One must suppose that there is a lot of money in software, because Wonderware Studios is reported to have spent a budget of more $ 1m to put on an extravaganza which rivaled anything hitherto heard of in the instrumentation business. I'm told that nearly 5,000 people were shuttled by special charter buses to a party at the Houston Space Center for laser-light shows and lavish entertainment by Tanya Tucker and the Marshall Tucker Band. Happily, (as part of Siebe) the Eurotherm and Action Instruments logos were printed on the invitations and the colorful Action logo was prominent in the laser-light show. I can only hope that there is a direct correlation between the budget, the attendance and the continued growth of our Siebe companies.

Whither industrial automation?

As we approach a new millennium (just about 400 days away) we cannot help but ask - where is the Automation business going?

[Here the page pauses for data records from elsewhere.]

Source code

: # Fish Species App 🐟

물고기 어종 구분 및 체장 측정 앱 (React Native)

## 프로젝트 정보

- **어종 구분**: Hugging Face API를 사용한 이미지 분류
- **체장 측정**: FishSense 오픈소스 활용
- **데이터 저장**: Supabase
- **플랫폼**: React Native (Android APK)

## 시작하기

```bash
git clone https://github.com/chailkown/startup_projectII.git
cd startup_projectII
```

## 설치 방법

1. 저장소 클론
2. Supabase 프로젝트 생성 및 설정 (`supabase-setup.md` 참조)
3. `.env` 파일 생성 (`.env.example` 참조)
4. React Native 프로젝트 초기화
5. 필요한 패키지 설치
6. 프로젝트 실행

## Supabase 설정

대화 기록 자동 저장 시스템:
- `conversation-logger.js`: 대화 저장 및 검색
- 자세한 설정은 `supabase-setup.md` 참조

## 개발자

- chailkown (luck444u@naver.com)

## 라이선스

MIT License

The last decade of this century started with Foxboro, a floundering follower, being bought and turned into a new leader by the financial discipline of Siebe - an unknown maker of under-water diving suits and now, arguably, the largest automation supplier in the world. Emerson, the well-managed manufacturer of hardware hodge-podge, bought Rosemount and then Fisher Controls to vie for leadership in a global but fragmented business. Rockwell, the aerospace giant, suddenly sold off much of its military businesses and turned towards industrial automation through acquisition of privately-held Allen-Bradley. Several once mighty mavens melted into a miscellaneous mix - Taylor and George Kent and then Elsag-Bailey and Hartmann & Braun all became ABB. Parts of Leeds & Northrup were pieced off to Honeywell. Yokogawa, anxious for acquisitive growth like the others, started and then predictably unwound its joint-venture with Johnson, proving my prognostications that the Japanese don't know how to acquire. Once proud PLC-leaders like Texas Instruments and Modicon were sold off as adjunct-businesses: Siemens, anxious to expand its European leadership to the US, bought TI and is still a prime candidate for more US market-share; Modicon was bought by German AEG who fiddled with it for a while and then brought in partnership with French Groupe Schneider (already the owner of multiple French PLC-makers - Telemechanique, April, Merlin-Gerin) and then, in frustration, finally sold it all off to the French (proving the point that the only thing worse than being owned by the Germans or the French is being owned simultaneously by both).

One wonders if anyone really knows where anyone is going….

In Europe (Hannover Fair in Germany, Mesucora in France, HET Exhibition in the Netherlands, C&I in the UK) they somehow seem to have a better Customer:Vendor ratio and one actually does business in the booth. In the US, the primary motivation to be there is negative - the shame of NOT being there. So, ISA/98 in Houston was just that - another vendor-comparison data-point in the unfolding panorama of the industrial automation business.